Crimea as a bargain: what minerals on the peninsula are of interest to Americans

Pavlo Buranov

Pavlo Buranov

15.2.2025

Crimea as a bargain: what minerals on the peninsula are of interest to Americans

Attention to rare earth metals found in Ukraine has increased dramatically after the US president's statements on the subject. We interviewed experts to find out whether the Crimean peninsula is of interest to American business in terms of mining.

Geologists currently know nothing about the presence of rare earths in the bowels of the peninsula in attractive and affordable quantities. However, the results of one study conducted by the Institute of Biology of the South Seas impressed even the scientists themselves. Studying mollusks in the Black and Azov Seas, researchers found that the shells of these animals are abnormally enriched in scandium, yttrium, lanthanum, europium, and terbium.

“The accumulation of rare earth elements reaches the level of several parts per million,” says Serhii Kapranov, PhD in Chemistry, ”That is, each kilogram of mollusks contains about two milligrams of rare earth elements. Scientists explain the phenomenon by the large number of industrial enterprises that have been polluting the surrounding rivers with various emissions for a long time, which eventually end up in the sea and settle in the shells.

Does this mean that it will be possible to extract rare earth metals from Crimean mussels and rapans? Experts are very skeptical about this issue. “The problem is not even in the extraction technologies - this is a solvable problem. But in terms of feasibility, let's say a ton of raw materials will ideally yield two grams of scandium. On the American market, it costs less than eight dollars,” explains a chemistry professor at a Simferopol university.

Chemists are also skeptical about the statements of the collaborators from Armyansk, who have been talking for several years about the resumption of the operation of the plant for the extraction of rare earth metals from titanium dioxide production waste of the local chemical giant, the Titan plant. According to scientists, the profitability of such extraction is on the same level as shell processing.

But what could really be of interest to American business is the oil and gas reserves on the Black Sea shelf off the coast of Crimea. According to various estimates, the projected and prospective resources of the Black Sea shelf are about two trillion cubic meters of gas and more than a trillion tons of oil with gas condensate. The most promising area on the peninsula is the Prykerchenska shelf with a forecasted potential of one hundred million tons of oil. The field once attracted the interest of such well-known oil majors as British Shell and American ExxonMobil.  

“It was a time of ambitious plans and amazing prospects. When the Boyko rigs appeared, we were already closely preparing for the comprehensive development of the Subotin field and, together with the Americans, were looking at the deepwater areas of the Skifska area. But then the Russians came, and everything came to a standstill,” recalls my interlocutor Oleksiy.
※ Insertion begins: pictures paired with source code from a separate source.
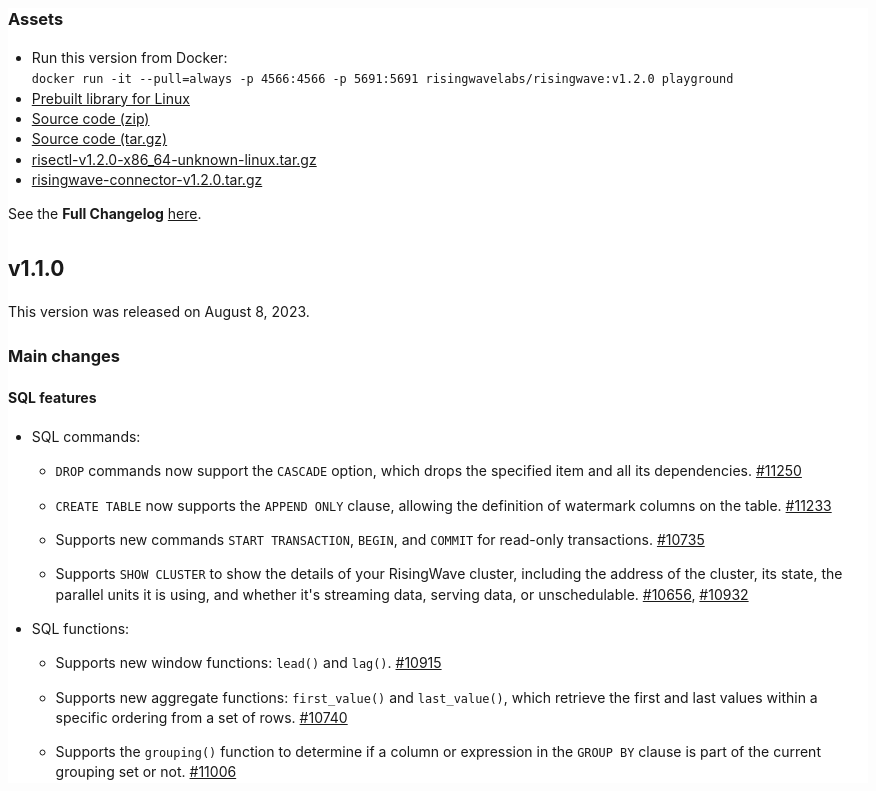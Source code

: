 ### Assets

- Run this version from Docker:<br/>
    `docker run -it --pull=always -p 4566:4566 -p 5691:5691 risingwavelabs/risingwave:v1.2.0 playground`
- [Prebuilt library for Linux](https://github.com/risingwavelabs/risingwave/releases/download/v1.2.0/risingwave-v1.2.0-x86_64-unknown-linux.tar.gz)
- [Source code (zip)](https://github.com/risingwavelabs/risingwave/archive/refs/tags/v1.2.0.zip)
- [Source code (tar.gz)](https://github.com/risingwavelabs/risingwave/archive/refs/tags/v1.2.0.tar.gz)
- [risectl-v1.2.0-x86_64-unknown-linux.tar.gz](https://github.com/risingwavelabs/risingwave/releases/download/v1.2.0/risectl-v1.2.0-x86_64-unknown-linux.tar.gz)
- [risingwave-connector-v1.2.0.tar.gz](https://github.com/risingwavelabs/risingwave/releases/download/v1.2.0/risingwave-connector-v1.2.0.tar.gz)

See the **Full Changelog** [here](https://github.com/risingwavelabs/risingwave/compare/v1.1.0...v1.2.0).

## v1.1.0

This version was released on August 8, 2023.

### Main changes

#### SQL features

- SQL commands:

  - `DROP` commands now support the `CASCADE` option, which drops the specified item and all its dependencies. [#11250](https://github.com/risingwavelabs/risingwave/pull/11250)

  - `CREATE TABLE` now supports the `APPEND ONLY` clause, allowing the definition of watermark columns on the table. [#11233](https://github.com/risingwavelabs/risingwave/pull/11233)

  - Supports new commands `START TRANSACTION`, `BEGIN`, and `COMMIT` for read-only transactions. [#10735](https://github.com/risingwavelabs/risingwave/pull/10735)

  - Supports `SHOW CLUSTER` to show the details of your RisingWave cluster, including the address of the cluster, its state, the parallel units it is using, and whether it's streaming data, serving data, or unschedulable. [#10656](https://github.com/risingwavelabs/risingwave/pull/10656), [#10932](https://github.com/risingwavelabs/risingwave/pull/10932)

- SQL functions:

  - Supports new window functions: `lead()` and `lag()`. [#10915](https://github.com/risingwavelabs/risingwave/pull/10915)

  - Supports new aggregate functions: `first_value()` and `last_value()`, which retrieve the first and last values within a specific ordering from a set of rows. [#10740](https://github.com/risingwavelabs/risingwave/pull/10740)

  - Supports the `grouping()` function to determine if a column or expression in the `GROUP BY` clause is part of the current grouping set or not. [#11006](https://github.com/risingwavelabs/risingwave/pull/11006)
He has worked all his life for the Crimean company Chornomornaftogaz, which is now the monopolist of hydrocarbon production on the peninsula.

According to Oleksiy, in the first years of the occupation, the company's employees were promised large-scale development projects that included not only active offshore exploration but also the construction of processing plants. It was planned to build an oil refinery and a gas chemical plant, as well as create a transport and logistics production center on Lake Tobechykske by 2020. None of the promised projects was realized.
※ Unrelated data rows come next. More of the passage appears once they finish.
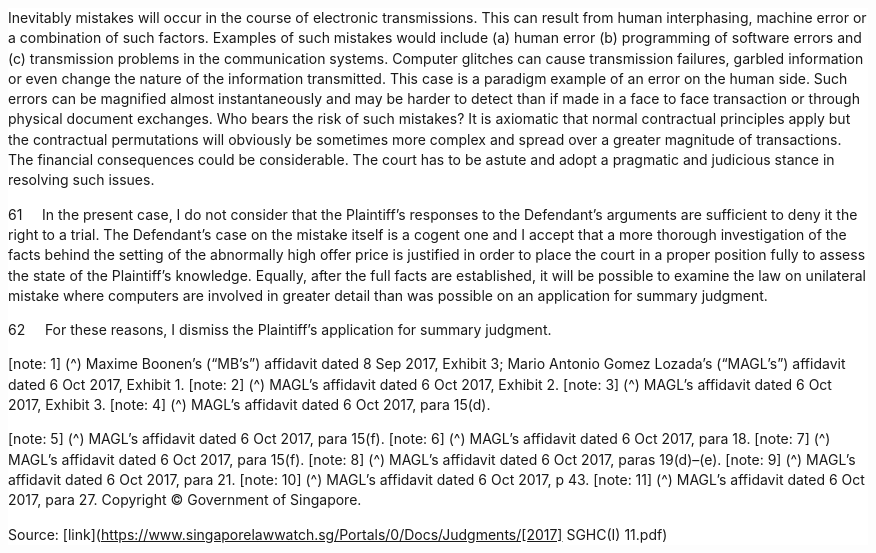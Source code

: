  Inevitably mistakes will occur in the course of electronic transmissions. This can result from human interphasing, machine error or a combination of such factors. Examples of such mistakes would include (a) human error (b) programming of software errors and (c) transmission problems in the communication systems. Computer glitches can cause transmission failures, garbled information or even change the nature of the information transmitted. This case is a paradigm example of an error on the human side. Such errors can be magnified almost instantaneously and may be harder to detect than if made in a face to face transaction or through physical document exchanges. Who bears the risk of such mistakes? It is axiomatic that normal contractual principles apply but the contractual permutations will obviously be sometimes more complex and spread over a greater magnitude of transactions. The financial consequences could be considerable. The court has to be astute and adopt a pragmatic and judicious stance in resolving such issues. 

61     In the present case, I do not consider that the Plaintiff’s responses to the Defendant’s arguments are sufficient to deny it the right to a trial. The Defendant’s case on the mistake itself is a cogent one and I accept that a more thorough investigation of the facts behind the setting of the abnormally high offer price is justified in order to place the court in a proper position fully to assess the state of the Plaintiff’s knowledge. Equally, after the full facts are established, it will be possible to examine the law on unilateral mistake where computers are involved in greater detail than was possible on an application for summary judgment. 

62     For these reasons, I dismiss the Plaintiff’s application for summary judgment. 

[note: 1] (^) Maxime Boonen’s (“MB’s”) affidavit dated 8 Sep 2017, Exhibit 3; Mario Antonio Gomez Lozada’s (“MAGL’s”) affidavit dated 6 Oct 2017, Exhibit 1. [note: 2] (^) MAGL’s affidavit dated 6 Oct 2017, Exhibit 2. [note: 3] (^) MAGL’s affidavit dated 6 Oct 2017, Exhibit 3. [note: 4] (^) MAGL’s affidavit dated 6 Oct 2017, para 15(d). 


[note: 5] (^) MAGL’s affidavit dated 6 Oct 2017, para 15(f). [note: 6] (^) MAGL’s affidavit dated 6 Oct 2017, para 18. [note: 7] (^) MAGL’s affidavit dated 6 Oct 2017, para 15(f). [note: 8] (^) MAGL’s affidavit dated 6 Oct 2017, paras 19(d)–(e). [note: 9] (^) MAGL’s affidavit dated 6 Oct 2017, para 21. [note: 10] (^) MAGL’s affidavit dated 6 Oct 2017, p 43. [note: 11] (^) MAGL’s affidavit dated 6 Oct 2017, para 27. Copyright © Government of Singapore. 


Source: [link](https://www.singaporelawwatch.sg/Portals/0/Docs/Judgments/[2017] SGHC(I) 11.pdf)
Out of fear of being sanctioned, Russian companies have not shown any visible interest in developing the Black Sea shelf over this time. Not even the Russian Gazprom, whose investments Crimean gas producers were counting on. “Instead of real prospects for development, increasing production, installing deepwater platforms and assessing the potential of the Azov Sea, we have received a decade of stagnation at the facilities that Ukraine has built.  And the country that ranks second in the world in gas production and third in oil production has done nothing. If I told you this eleven years ago, you wouldn't have believed me,” Oleksiy laments.

He is convinced that hydrocarbon reserves around the occupied peninsula will be of no less interest to American business than rare earth metals. Especially if we take into account the stated intentions of the Americans to increase their share in the European gas market, as well as the gas transportation infrastructure of Ukraine, which is literally at hand, with its gas pipelines and capacious gas storage facilities. Another important aspect is the high technological potential of American companies capable of producing at depths of over one hundred and twenty meters.

In an interview with a Ukrainian publication, Ukrainian paleontologist and academician Petro Gozhyk focused on the prospects of the shelf off the coast of Crimea. “According to all geological indicators, the structures are very promising, they can produce large deposits. For example, the Palass structure is roughly estimated to have about 75 billion cubic meters of natural gas. In total, there are more than thirty similar structures in the Prykerchenska area,” the academician said.

Thus, it can be safely stated that the occupied peninsula is in no way inferior to other regions in terms of valuable resources and, in the event of de-occupation, will repay many times over all the efforts and costs of the “sponsors” spent on its liberation.